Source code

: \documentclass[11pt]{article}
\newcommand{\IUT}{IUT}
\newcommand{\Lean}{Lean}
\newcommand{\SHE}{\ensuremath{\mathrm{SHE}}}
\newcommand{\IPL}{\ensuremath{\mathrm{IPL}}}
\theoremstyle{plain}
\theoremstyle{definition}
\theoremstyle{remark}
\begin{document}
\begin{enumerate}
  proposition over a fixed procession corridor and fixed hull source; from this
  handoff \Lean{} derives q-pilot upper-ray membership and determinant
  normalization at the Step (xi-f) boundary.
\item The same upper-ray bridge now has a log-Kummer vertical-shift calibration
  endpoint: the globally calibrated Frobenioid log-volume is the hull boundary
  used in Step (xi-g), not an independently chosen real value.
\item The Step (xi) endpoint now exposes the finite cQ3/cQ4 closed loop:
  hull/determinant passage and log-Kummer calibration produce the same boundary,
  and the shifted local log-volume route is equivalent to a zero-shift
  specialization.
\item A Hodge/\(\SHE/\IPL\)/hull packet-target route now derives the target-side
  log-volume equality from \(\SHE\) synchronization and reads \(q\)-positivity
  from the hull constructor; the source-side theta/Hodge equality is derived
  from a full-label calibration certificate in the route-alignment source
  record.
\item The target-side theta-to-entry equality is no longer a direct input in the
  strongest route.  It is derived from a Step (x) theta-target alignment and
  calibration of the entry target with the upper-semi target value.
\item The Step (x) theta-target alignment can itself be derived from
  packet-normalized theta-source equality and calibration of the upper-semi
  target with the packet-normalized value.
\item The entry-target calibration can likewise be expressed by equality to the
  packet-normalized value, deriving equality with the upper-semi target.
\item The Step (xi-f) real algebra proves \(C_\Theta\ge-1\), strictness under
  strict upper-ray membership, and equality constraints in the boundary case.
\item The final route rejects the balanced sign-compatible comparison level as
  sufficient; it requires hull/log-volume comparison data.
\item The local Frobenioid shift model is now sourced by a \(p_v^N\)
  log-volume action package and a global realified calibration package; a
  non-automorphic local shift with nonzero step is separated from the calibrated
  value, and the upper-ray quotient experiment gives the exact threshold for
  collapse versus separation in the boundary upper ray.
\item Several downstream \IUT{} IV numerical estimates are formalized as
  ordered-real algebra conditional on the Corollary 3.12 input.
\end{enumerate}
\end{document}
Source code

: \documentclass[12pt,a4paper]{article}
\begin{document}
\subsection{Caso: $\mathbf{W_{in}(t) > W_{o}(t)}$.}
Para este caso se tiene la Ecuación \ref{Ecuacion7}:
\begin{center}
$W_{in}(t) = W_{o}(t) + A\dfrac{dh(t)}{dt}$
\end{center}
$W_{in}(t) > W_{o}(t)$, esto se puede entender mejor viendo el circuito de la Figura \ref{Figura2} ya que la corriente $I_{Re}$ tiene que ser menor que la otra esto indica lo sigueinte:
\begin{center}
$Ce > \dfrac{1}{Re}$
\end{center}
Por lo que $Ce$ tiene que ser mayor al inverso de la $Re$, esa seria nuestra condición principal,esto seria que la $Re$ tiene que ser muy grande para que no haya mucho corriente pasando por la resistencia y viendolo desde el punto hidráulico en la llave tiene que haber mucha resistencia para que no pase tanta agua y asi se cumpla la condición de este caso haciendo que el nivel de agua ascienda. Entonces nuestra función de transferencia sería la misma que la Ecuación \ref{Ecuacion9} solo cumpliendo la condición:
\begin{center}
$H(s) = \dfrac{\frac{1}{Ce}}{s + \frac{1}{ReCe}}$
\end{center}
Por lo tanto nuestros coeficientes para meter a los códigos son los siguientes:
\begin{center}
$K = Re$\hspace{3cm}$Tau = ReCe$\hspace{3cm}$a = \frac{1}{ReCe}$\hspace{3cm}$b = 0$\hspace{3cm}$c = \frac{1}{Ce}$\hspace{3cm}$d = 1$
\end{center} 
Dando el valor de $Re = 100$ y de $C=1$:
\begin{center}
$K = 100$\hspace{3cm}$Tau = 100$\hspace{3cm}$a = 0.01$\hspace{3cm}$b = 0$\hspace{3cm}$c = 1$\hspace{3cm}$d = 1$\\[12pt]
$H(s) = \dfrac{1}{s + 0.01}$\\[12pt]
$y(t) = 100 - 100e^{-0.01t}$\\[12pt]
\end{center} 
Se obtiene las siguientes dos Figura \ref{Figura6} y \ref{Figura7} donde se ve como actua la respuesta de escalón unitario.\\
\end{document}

**Brief**
Retype the listing from above, matching it exactly.

**Written answer**
Source code

: \documentclass[11pt]{article}
\newcommand{\IUT}{IUT}
\newcommand{\Lean}{Lean}
\newcommand{\SHE}{\ensuremath{\mathrm{SHE}}}
\newcommand{\IPL}{\ensuremath{\mathrm{IPL}}}
\theoremstyle{plain}
\theoremstyle{definition}
\theoremstyle{remark}
\begin{document}
\begin{enumerate}
  proposition over a fixed procession corridor and fixed hull source; from this
  handoff \Lean{} derives q-pilot upper-ray membership and determinant
  normalization at the Step (xi-f) boundary.
\item The same upper-ray bridge now has a log-Kummer vertical-shift calibration
  endpoint: the globally calibrated Frobenioid log-volume is the hull boundary
  used in Step (xi-g), not an independently chosen real value.
\item The Step (xi) endpoint now exposes the finite cQ3/cQ4 closed loop:
  hull/determinant passage and log-Kummer calibration produce the same boundary,
  and the shifted local log-volume route is equivalent to a zero-shift
  specialization.
\item A Hodge/\(\SHE/\IPL\)/hull packet-target route now derives the target-side
  log-volume equality from \(\SHE\) synchronization and reads \(q\)-positivity
  from the hull constructor; the source-side theta/Hodge equality is derived
  from a full-label calibration certificate in the route-alignment source
  record.
\item The target-side theta-to-entry equality is no longer a direct input in the
  strongest route.  It is derived from a Step (x) theta-target alignment and
  calibration of the entry target with the upper-semi target value.
\item The Step (x) theta-target alignment can itself be derived from
  packet-normalized theta-source equality and calibration of the upper-semi
  target with the packet-normalized value.
\item The entry-target calibration can likewise be expressed by equality to the
  packet-normalized value, deriving equality with the upper-semi target.
\item The Step (xi-f) real algebra proves \(C_\Theta\ge-1\), strictness under
  strict upper-ray membership, and equality constraints in the boundary case.
\item The final route rejects the balanced sign-compatible comparison level as
  sufficient; it requires hull/log-volume comparison data.
\item The local Frobenioid shift model is now sourced by a \(p_v^N\)
  log-volume action package and a global realified calibration package; a
  non-automorphic local shift with nonzero step is separated from the calibrated
  value, and the upper-ray quotient experiment gives the exact threshold for
  collapse versus separation in the boundary upper ray.
\item Several downstream \IUT{} IV numerical estimates are formalized as
  ordered-real algebra conditional on the Corollary 3.12 input.
\end{enumerate}
\end{document}
Source code

: \documentclass[12pt,a4paper]{article}
\begin{document}
\subsection{Caso: $\mathbf{W_{in}(t) > W_{o}(t)}$.}
Para este caso se tiene la Ecuación \ref{Ecuacion7}:
\begin{center}
$W_{in}(t) = W_{o}(t) + A\dfrac{dh(t)}{dt}$
\end{center}
$W_{in}(t) > W_{o}(t)$, esto se puede entender mejor viendo el circuito de la Figura \ref{Figura2} ya que la corriente $I_{Re}$ tiene que ser menor que la otra esto indica lo sigueinte:
\begin{center}
$Ce > \dfrac{1}{Re}$
\end{center}
Por lo que $Ce$ tiene que ser mayor al inverso de la $Re$, esa seria nuestra condición principal,esto seria que la $Re$ tiene que ser muy grande para que no haya mucho corriente pasando por la resistencia y viendolo desde el punto hidráulico en la llave tiene que haber mucha resistencia para que no pase tanta agua y asi se cumpla la condición de este caso haciendo que el nivel de agua ascienda. Entonces nuestra función de transferencia sería la misma que la Ecuación \ref{Ecuacion9} solo cumpliendo la condición:
\begin{center}
$H(s) = \dfrac{\frac{1}{Ce}}{s + \frac{1}{ReCe}}$
\end{center}
Por lo tanto nuestros coeficientes para meter a los códigos son los siguientes:
\begin{center}
$K = Re$\hspace{3cm}$Tau = ReCe$\hspace{3cm}$a = \frac{1}{ReCe}$\hspace{3cm}$b = 0$\hspace{3cm}$c = \frac{1}{Ce}$\hspace{3cm}$d = 1$
\end{center} 
Dando el valor de $Re = 100$ y de $C=1$:
\begin{center}
$K = 100$\hspace{3cm}$Tau = 100$\hspace{3cm}$a = 0.01$\hspace{3cm}$b = 0$\hspace{3cm}$c = 1$\hspace{3cm}$d = 1$\\[12pt]
$H(s) = \dfrac{1}{s + 0.01}$\\[12pt]
$y(t) = 100 - 100e^{-0.01t}$\\[12pt]
\end{center} 
Se obtiene las siguientes dos Figura \ref{Figura6} y \ref{Figura7} donde se ve como actua la respuesta de escalón unitario.\\
\end{document}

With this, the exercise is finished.